**AIM OF THE TASK:**
Every line that contains the word "count" should be copied from the records below.

· · · ·

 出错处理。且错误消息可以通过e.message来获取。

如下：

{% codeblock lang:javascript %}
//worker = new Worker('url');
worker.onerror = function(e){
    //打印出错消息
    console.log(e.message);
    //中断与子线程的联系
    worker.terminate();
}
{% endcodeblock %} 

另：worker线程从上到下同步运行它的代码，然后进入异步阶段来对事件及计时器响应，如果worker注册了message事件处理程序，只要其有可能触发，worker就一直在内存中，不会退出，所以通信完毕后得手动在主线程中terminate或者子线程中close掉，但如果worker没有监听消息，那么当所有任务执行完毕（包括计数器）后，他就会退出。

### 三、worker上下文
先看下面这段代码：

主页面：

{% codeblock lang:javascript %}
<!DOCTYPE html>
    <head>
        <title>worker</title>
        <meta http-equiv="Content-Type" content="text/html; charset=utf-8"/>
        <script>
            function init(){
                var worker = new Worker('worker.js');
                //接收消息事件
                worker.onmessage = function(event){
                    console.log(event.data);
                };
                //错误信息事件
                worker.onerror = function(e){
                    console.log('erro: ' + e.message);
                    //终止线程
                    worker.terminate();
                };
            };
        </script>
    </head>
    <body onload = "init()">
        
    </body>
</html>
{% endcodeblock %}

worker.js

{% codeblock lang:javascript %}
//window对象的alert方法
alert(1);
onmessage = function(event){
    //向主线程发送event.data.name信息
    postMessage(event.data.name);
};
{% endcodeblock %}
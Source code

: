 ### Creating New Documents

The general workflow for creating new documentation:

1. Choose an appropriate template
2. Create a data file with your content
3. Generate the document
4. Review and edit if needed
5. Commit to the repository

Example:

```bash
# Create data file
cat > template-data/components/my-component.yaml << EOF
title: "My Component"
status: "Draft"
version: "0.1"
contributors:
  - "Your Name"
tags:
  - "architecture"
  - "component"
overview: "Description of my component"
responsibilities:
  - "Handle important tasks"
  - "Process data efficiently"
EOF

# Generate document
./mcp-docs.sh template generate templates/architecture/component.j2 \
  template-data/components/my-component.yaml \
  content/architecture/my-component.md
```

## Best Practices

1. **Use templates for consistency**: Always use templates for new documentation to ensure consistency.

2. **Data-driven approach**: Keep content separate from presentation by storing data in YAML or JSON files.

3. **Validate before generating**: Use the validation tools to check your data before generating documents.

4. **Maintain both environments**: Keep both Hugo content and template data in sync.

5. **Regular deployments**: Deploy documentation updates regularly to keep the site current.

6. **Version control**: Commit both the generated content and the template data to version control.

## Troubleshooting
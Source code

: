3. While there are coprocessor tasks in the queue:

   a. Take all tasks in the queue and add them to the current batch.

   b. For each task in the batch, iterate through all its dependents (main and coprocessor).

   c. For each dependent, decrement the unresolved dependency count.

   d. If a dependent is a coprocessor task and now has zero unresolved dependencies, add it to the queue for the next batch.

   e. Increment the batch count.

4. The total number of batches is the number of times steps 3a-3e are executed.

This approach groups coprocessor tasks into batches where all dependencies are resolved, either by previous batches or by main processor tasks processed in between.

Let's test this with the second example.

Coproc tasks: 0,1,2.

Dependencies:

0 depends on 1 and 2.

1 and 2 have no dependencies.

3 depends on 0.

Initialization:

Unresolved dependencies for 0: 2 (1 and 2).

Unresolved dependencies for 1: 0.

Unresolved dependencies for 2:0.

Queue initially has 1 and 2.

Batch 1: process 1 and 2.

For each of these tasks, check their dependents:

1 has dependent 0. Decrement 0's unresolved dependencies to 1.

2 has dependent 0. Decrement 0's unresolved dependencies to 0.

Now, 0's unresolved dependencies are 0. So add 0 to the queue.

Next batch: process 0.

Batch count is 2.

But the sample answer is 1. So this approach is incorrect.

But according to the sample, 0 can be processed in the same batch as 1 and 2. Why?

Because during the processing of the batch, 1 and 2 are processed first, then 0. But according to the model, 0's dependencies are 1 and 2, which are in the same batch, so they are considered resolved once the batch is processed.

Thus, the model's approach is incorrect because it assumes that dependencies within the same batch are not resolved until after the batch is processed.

· · · ·

**ANSWER TO THIS TASK:**
   c. For each dependent, decrement the unresolved dependency count.
   e. Increment the batch count.
Batch count is 2.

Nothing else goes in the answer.